Task prompt =>
The required output is every record, written out exactly.

Data under study =>
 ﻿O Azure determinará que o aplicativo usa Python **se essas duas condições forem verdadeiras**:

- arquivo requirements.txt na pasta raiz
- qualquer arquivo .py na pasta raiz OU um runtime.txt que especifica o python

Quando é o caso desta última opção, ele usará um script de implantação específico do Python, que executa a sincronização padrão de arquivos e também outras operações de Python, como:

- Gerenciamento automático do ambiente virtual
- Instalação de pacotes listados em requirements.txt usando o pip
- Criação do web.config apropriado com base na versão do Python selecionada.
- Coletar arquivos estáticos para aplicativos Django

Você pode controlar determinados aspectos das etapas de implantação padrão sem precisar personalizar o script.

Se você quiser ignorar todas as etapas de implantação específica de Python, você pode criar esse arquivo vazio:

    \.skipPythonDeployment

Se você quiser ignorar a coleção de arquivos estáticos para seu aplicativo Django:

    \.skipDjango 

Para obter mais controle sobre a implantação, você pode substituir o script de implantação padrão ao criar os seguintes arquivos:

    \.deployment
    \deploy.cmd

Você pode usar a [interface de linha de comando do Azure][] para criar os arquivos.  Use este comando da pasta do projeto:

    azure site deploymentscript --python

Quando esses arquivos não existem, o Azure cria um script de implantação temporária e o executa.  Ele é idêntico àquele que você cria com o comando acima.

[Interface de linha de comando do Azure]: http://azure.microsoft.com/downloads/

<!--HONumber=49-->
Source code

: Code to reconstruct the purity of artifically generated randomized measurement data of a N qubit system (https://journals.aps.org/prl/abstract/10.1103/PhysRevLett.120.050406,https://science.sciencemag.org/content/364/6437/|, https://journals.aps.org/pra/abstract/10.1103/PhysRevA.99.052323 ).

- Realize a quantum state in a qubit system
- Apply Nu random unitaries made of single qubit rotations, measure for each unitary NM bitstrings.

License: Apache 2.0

Your solution =>
 ﻿O Azure determinará que o aplicativo usa Python **se essas duas condições forem verdadeiras**:

- arquivo requirements.txt na pasta raiz
- qualquer arquivo .py na pasta raiz OU um runtime.txt que especifica o python

Quando é o caso desta última opção, ele usará um script de implantação específico do Python, que executa a sincronização padrão de arquivos e também outras operações de Python, como:

- Gerenciamento automático do ambiente virtual
- Instalação de pacotes listados em requirements.txt usando o pip
- Criação do web.config apropriado com base na versão do Python selecionada.
- Coletar arquivos estáticos para aplicativos Django

Você pode controlar determinados aspectos das etapas de implantação padrão sem precisar personalizar o script.

Se você quiser ignorar todas as etapas de implantação específica de Python, você pode criar esse arquivo vazio:

    \.skipPythonDeployment

Se você quiser ignorar a coleção de arquivos estáticos para seu aplicativo Django:

    \.skipDjango 

Para obter mais controle sobre a implantação, você pode substituir o script de implantação padrão ao criar os seguintes arquivos:

    \.deployment
    \deploy.cmd

Você pode usar a [interface de linha de comando do Azure][] para criar os arquivos.  Use este comando da pasta do projeto:

    azure site deploymentscript --python

Quando esses arquivos não existem, o Azure cria um script de implantação temporária e o executa.  Ele é idêntico àquele que você cria com o comando acima.

[Interface de linha de comando do Azure]: http://azure.microsoft.com/downloads/

<!--HONumber=49-->
Source code

: Code to reconstruct the purity of artifically generated randomized measurement data of a N qubit system (https://journals.aps.org/prl/abstract/10.1103/PhysRevLett.120.050406,https://science.sciencemag.org/content/364/6437/|, https://journals.aps.org/pra/abstract/10.1103/PhysRevA.99.052323 ).

- Realize a quantum state in a qubit system
- Apply Nu random unitaries made of single qubit rotations, measure for each unitary NM bitstrings.

License: Apache 2.0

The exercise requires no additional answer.